Select the lines below containing the word "sécurité".

++++ PROVIDED INFORMATION

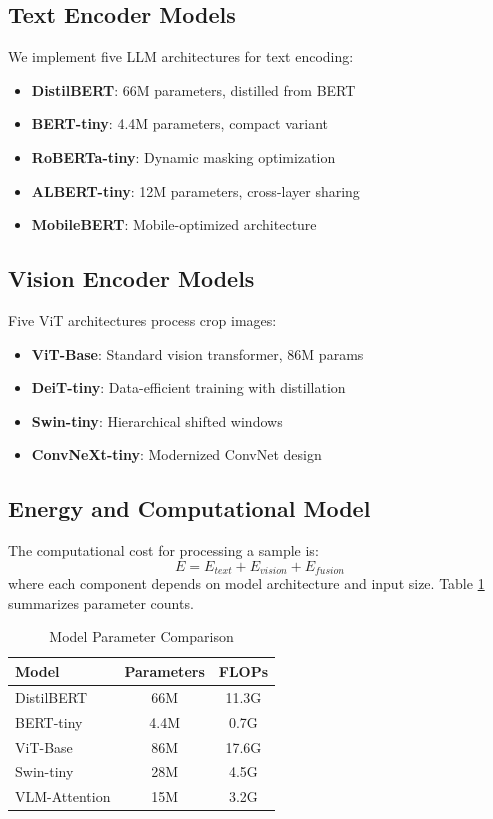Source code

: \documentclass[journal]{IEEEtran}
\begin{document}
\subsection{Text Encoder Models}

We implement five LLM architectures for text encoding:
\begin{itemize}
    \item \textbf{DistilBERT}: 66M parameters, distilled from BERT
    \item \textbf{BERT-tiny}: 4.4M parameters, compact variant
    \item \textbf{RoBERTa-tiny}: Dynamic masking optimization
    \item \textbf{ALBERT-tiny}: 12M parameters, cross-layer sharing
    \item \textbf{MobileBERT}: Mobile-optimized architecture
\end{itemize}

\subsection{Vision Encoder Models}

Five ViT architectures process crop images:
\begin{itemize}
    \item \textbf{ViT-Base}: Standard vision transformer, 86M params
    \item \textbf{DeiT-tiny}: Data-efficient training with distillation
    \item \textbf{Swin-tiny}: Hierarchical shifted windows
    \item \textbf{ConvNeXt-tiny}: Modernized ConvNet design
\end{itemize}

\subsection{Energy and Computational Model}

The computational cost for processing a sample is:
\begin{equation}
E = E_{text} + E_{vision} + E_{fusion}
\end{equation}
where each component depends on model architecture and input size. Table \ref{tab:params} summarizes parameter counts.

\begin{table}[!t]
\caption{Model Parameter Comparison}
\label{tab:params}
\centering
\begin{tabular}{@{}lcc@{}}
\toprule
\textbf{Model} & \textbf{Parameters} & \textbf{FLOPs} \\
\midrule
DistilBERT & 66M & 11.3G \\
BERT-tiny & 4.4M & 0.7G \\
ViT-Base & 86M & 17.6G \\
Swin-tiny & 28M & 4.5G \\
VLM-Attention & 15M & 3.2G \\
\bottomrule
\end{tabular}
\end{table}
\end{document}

++++++++
++++ PROVIDED INFORMATION

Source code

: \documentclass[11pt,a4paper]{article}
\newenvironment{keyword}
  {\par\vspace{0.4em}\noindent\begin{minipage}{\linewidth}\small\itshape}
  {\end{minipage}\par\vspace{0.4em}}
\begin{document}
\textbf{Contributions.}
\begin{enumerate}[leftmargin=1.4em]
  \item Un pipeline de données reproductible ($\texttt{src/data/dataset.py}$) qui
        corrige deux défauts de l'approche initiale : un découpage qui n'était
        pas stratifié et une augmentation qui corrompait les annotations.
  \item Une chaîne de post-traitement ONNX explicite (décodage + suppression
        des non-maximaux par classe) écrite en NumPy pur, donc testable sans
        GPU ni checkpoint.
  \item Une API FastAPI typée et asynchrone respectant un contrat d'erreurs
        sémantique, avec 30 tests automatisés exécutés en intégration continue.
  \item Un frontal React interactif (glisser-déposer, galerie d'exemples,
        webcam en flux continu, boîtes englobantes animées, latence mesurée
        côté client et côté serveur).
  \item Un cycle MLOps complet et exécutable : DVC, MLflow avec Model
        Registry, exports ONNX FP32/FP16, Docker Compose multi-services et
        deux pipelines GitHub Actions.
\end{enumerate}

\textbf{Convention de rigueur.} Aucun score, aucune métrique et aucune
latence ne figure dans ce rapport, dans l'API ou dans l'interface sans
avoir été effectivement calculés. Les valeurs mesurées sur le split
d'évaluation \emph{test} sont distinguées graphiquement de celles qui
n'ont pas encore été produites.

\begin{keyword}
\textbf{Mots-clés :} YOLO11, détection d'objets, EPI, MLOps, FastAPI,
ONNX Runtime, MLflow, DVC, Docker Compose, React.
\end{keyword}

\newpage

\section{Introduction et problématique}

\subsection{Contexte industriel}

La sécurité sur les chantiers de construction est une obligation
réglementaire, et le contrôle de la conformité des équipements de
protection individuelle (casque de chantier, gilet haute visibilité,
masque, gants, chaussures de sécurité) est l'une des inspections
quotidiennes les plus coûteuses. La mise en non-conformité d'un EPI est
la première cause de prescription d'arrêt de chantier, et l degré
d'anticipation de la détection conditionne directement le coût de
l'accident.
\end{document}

++++++++

## [RESULT BELOW]
La sécurité sur les chantiers de construction est une obligation
masque, gants, chaussures de sécurité) est l'une des inspections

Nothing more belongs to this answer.